On Mon, Dec 04, 2017 at 04:25:18PM +0000, Ard Biesheuvel wrote:
> On 4 December 2017 at 14:13, Steve Capper <steve.capper@arm.com> wrote:
> > Re-arrange the kernel memory map s.t. the kernel image resides in the
> > bottom 514MB of memory.
>
> I guess this breaks KASLR entirely, no? Given that it adds an offset
> in the range [0 ... sizeof(VMALLOC_SPACE) /4 ].

Yes, yes it does. Sorry about this. I had very carefully tested KASLR
with custom offsets... on my early page table code.

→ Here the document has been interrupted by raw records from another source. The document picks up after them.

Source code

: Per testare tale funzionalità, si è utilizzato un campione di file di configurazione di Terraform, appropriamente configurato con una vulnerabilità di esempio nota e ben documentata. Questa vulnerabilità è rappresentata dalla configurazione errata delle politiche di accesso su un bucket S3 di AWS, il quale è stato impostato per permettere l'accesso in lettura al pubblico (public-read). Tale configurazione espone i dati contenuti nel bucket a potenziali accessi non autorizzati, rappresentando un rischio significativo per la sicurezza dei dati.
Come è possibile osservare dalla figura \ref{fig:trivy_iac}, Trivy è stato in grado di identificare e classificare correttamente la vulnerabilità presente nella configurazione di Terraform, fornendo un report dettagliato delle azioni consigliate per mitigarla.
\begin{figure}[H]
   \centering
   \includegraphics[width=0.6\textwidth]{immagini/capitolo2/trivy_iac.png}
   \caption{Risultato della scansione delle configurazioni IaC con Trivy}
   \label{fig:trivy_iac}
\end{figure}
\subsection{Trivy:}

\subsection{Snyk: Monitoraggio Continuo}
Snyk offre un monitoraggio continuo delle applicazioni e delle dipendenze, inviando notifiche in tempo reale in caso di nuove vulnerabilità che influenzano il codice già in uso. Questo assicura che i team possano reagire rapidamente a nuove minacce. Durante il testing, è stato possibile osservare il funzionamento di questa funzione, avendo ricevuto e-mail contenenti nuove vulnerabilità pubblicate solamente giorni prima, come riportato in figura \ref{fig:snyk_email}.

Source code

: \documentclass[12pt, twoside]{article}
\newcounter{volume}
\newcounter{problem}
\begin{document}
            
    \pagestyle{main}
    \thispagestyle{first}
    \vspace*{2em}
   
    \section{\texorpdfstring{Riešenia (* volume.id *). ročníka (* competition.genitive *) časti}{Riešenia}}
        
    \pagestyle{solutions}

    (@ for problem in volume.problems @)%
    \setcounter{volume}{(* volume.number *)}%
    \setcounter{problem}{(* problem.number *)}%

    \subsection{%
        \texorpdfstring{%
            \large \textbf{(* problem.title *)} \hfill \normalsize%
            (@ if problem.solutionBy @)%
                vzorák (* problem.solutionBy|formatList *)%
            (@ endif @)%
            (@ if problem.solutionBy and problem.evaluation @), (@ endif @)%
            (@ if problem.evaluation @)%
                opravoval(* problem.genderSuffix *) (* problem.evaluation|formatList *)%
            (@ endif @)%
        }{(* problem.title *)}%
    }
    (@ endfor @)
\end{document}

I will have a think
about this.

>From a KASLR side, my (renewed) understanding is that a virtual address
as low as possible is desired for the kimage start as that affords the
most wiggle room?

>
> In any case, it makes sense to keep the kernel VA space adjacent to
> the VMALLOC space, rather than put stuff like PCI I/O and the fixmap
> in between.
>
> > With the modules, fixed map, PCI IO space placed
> > above it. At the very bottom of the memory map we set aside a 2MB guard
> > region to prevent ambiguity with PTR_ERR/ERR_PTR.
> >
>
> Interesting. In another thread, we discussed whether it is necessary
> to prevent the linear map randomization code from allocating at the
> very top [bottom in Steve-speak] of the kernel virtual address space,
> and this is a thing I did not consider.
>

I'll adjust my nomenclature to be less confusing.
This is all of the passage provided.